U.S. Rep. Adam Schiff emphasized the necessity of remaining vigilant about threats to democracy at the Terry Sanford Distinguished Lecture Monday evening.
His talk took place the same day two former campaign advisers to President Donald Trump were indicted in the ongoing Justice Department probe into Russian meddling in the U.S. presidential election.
Schiff (D-Calif.) is the ranking Democrat on the House Permanent Select Committee on Intelligence, which is the midst of a separate high-profile investigation of Russian interference in the 2016 elections. He emphasized that his committee’s work has far-reaching implications.
“People minimize what this is all about,” Schiff said. “Democrats and Republicans tend to think much too narrowly about just what Russia was doing. We need to understand this as part of a global challenge to the very idea of liberal democracy, and if we don’t understand the nature of challenge then we are not going to have the right response to it.”

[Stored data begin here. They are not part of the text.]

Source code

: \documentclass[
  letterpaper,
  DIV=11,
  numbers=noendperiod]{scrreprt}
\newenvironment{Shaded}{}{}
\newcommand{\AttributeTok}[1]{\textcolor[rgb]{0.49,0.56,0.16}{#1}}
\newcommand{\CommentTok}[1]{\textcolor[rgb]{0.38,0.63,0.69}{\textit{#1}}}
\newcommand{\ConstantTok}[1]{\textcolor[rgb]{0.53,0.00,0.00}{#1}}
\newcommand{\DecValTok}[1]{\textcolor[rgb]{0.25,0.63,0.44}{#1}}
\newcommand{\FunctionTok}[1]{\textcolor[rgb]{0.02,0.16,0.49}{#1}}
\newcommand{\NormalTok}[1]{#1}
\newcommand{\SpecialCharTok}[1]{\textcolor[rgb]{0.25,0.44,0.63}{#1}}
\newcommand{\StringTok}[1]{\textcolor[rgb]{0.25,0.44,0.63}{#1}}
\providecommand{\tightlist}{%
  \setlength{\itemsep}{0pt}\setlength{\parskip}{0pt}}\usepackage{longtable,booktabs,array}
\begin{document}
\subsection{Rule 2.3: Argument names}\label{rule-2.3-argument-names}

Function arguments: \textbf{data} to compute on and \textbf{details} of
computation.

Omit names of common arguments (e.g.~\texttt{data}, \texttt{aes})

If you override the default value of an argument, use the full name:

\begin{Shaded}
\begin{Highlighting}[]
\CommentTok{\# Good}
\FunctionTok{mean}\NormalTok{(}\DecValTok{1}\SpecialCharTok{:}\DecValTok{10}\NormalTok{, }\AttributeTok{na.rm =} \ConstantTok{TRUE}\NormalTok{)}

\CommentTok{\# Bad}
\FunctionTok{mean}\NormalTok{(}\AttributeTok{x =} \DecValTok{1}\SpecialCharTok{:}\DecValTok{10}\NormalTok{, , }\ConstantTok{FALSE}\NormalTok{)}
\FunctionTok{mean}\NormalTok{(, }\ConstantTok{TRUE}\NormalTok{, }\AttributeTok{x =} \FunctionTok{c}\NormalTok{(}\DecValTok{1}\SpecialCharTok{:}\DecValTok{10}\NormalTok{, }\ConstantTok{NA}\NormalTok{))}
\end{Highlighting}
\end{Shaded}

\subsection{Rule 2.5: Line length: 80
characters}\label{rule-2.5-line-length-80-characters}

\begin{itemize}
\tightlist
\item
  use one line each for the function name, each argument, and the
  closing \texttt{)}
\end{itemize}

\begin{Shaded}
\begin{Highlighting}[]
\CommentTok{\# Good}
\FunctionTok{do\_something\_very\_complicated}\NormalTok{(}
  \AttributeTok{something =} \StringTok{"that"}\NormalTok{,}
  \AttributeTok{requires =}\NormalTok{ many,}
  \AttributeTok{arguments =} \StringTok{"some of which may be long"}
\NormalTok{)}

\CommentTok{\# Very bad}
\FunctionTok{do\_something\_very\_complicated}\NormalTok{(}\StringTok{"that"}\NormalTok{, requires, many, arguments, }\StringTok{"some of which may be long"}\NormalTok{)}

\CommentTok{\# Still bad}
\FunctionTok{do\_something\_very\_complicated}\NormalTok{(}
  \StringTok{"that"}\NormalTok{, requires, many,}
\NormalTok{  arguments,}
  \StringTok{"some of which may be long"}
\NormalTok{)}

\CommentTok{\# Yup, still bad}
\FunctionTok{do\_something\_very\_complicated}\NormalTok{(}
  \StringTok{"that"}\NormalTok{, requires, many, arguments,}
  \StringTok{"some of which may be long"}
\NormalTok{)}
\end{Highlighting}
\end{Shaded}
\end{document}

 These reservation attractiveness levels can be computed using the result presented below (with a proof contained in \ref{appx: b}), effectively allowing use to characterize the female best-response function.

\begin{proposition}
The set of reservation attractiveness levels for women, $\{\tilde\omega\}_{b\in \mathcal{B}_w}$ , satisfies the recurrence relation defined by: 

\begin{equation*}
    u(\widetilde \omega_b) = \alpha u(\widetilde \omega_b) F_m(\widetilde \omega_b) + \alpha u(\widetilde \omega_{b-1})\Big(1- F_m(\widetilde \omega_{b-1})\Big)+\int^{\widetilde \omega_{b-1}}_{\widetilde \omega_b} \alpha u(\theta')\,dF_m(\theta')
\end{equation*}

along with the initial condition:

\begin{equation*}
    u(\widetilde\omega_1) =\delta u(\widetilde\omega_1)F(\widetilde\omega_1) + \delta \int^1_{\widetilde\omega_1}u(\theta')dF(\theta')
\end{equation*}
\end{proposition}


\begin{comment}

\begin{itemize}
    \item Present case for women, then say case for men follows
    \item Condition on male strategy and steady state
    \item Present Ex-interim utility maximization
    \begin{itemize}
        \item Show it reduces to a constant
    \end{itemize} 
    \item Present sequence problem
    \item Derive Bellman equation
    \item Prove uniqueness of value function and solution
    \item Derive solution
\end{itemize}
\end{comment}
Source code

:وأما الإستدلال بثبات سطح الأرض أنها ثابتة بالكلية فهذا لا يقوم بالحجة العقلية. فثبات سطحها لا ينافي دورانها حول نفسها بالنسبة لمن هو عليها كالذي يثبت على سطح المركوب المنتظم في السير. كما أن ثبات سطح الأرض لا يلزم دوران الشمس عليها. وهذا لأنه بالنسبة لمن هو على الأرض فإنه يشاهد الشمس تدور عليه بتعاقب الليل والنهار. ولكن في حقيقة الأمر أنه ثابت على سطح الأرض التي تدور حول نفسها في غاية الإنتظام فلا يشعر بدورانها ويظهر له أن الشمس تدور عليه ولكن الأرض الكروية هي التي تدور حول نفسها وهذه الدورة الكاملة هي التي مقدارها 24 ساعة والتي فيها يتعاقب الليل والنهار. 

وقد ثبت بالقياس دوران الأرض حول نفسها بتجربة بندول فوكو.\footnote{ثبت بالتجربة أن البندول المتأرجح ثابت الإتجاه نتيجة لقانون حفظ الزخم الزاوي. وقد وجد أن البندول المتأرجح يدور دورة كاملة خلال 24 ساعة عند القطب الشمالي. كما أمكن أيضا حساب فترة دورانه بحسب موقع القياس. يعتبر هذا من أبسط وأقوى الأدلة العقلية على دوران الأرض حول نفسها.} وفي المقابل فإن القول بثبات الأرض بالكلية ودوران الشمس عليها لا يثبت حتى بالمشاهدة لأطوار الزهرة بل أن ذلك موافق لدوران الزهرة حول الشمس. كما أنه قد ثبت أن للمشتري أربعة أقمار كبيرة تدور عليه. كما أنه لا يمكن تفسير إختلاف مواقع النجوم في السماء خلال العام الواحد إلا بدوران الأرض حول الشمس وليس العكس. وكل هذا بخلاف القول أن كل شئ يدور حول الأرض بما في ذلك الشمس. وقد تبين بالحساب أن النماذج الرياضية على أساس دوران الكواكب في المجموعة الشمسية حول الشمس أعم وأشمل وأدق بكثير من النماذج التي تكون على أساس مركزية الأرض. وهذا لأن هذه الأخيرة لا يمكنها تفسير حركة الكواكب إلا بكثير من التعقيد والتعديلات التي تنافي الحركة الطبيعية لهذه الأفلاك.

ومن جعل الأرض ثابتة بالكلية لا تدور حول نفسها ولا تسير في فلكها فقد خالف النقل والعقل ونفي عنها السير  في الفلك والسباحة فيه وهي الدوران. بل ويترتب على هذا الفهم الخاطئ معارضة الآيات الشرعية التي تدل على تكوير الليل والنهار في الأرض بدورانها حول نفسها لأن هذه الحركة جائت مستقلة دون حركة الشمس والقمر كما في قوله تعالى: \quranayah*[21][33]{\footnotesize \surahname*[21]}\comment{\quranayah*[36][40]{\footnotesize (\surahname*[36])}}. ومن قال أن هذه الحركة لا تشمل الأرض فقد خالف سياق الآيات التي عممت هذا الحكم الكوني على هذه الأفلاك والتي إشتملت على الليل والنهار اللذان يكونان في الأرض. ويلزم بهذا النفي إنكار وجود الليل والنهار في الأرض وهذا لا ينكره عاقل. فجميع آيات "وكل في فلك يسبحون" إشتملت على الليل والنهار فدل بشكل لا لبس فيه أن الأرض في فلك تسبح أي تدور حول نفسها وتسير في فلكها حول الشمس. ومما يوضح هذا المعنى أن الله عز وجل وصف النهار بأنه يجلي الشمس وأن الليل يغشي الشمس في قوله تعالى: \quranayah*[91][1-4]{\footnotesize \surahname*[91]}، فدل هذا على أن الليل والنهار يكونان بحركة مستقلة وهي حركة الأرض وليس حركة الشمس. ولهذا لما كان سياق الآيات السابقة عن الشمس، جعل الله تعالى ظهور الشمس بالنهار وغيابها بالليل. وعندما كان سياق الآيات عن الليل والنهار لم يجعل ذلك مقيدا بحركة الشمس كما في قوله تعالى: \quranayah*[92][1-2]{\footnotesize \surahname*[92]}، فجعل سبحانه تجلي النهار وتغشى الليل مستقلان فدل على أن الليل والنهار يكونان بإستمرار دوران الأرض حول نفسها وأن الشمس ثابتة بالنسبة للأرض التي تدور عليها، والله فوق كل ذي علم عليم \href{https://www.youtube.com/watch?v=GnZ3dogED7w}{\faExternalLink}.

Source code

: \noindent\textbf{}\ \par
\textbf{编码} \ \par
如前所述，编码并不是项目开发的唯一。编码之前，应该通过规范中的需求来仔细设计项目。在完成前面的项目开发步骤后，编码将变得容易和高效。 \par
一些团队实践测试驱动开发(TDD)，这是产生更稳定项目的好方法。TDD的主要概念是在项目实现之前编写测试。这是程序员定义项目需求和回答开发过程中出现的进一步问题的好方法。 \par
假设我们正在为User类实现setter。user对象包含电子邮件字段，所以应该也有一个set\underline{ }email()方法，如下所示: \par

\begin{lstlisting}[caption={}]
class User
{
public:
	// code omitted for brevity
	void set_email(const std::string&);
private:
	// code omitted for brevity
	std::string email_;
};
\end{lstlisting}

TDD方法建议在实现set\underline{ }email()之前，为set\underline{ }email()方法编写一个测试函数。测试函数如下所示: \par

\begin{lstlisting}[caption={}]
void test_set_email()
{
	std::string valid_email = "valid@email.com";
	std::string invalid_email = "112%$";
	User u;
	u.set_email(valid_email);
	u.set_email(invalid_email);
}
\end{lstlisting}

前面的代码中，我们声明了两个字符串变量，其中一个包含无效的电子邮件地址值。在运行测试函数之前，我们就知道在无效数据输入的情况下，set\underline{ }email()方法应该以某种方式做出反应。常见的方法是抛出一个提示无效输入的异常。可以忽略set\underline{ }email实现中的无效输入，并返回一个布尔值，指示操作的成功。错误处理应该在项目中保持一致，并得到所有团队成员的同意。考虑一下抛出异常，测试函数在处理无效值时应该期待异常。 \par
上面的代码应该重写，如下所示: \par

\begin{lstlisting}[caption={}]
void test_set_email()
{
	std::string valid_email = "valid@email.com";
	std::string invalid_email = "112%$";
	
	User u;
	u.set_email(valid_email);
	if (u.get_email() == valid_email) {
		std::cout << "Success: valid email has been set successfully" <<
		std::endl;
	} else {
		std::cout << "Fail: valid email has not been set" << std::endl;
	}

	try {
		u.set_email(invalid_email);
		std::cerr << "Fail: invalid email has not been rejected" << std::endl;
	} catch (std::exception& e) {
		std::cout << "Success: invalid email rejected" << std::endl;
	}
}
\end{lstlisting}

Rep. David Price (D- NC), who represents parts of the Research Triangle in Congress and is a faculty member at the Sanford School of Public Policy, introduced Schiff, praising him for his work on the Intelligence Committee.
“I do believe Adam Schiff has proven himself to be the right man for this job,” Price said. “As you will observe in how he handles himself, he balances a prosecutor’s respect for the integrity of the investigative process with a tenacity to follow the facts wherever they lead and the ability to articulate—to make clear—what is at stake to the American people.”
After Special Counsel Robert Mueller announced the first indictments in the investigation on Monday, Schiff took time between scheduled meetings with Duke students to make several national media appearances. At his talk, he described the indictments as filling additional “pieces into the puzzle” and predicted the investigation would stretch on into next year.
President Trump’s potential use of the pardon remains a point of concern, he said, but noted that such power is not absolute, and does not extend to obstruction of justice. Some constitutional theorists posit that a president cannot use the pardon to undermine other sections of the Constitution.
“There are limits,” Schiff said. “They have not been tested. I hope they will not be tested here.”
He added that he encourages his colleagues on both sides of the aisle to take action and speak out before a potential constitutional crisis.
“This is the time when we really need a champion of democracy and human rights in the Oval Office but that is not what we have,” he said.
The multiple congressional investigations into Russian meddling in the election play a different role than Mueller’s investigation, Schiff explained. While Mueller may pursue criminal convictions, it is up to Congress to explain to the American people what happened in the 2016 elections and what the government will do about it.
He noted that the interference was more than just helping a candidate; it was about tearing U.S. democracy apart. And next time could be worse, especially if a foreign power decided to release forged documents. In that case, it could be nearly impossible for a victim to prove the documents fake, Schiff said.
Cyberwarfare inherently advantages the offensive party, Schiff said, adding that a strong deterrent strategy is needed and that the Obama administration could have done more.
“The single most important thing we can do about this is develop a national consensus that if a foreign power interferes with our elections, we will all reject it,” he said. “We didn’t have that consensus last year but we sure as heck better have it next time. The single biggest impediment to gaining that consensus is a president of the United States who says this is all a hoax.”
Schiff, whose district includes parts of Los Angeles, has served in the House of Representatives since 2001. A graduate of Harvard Law School, he was a former federal prosecutor. He and his wife, Eve, have two children.
As the investigation has progressed, his larger national profile has had effects on his family. In one case, Trump referred to “sleazy Adam Schiff” in a tweet. When he told his son, a freshman in high school, about the Tweet, he brushed it off with a joke.
“Can I call you sleazy?” Schiff said his son asked.
Schiff said young people give him hope for the future of the United States and suggested that they pick one issue they care most about and seek to make a difference in that area, so as not to become “paralyzed”.
“I happen to think we’re all going to be held to answer for what we do right now,” he said.
The talk was sponsored by the Sanford School of Public Policy with support from the William R. Kenan Charitable Trust. Bruce Jentleson, professor of public policy and political science, moderated the discussion.
Co-sponsors were the Intelligence Community-Centers of Academic Excellence (IC-CAE), Duke’s Program in American Grand Strategy, the DeWitt Wallace Center for Media and Democracy, Duke School of Law’s Center on Law, Ethics and National Security, and POLIS: The Center for Political Leadership, Innovation and Service.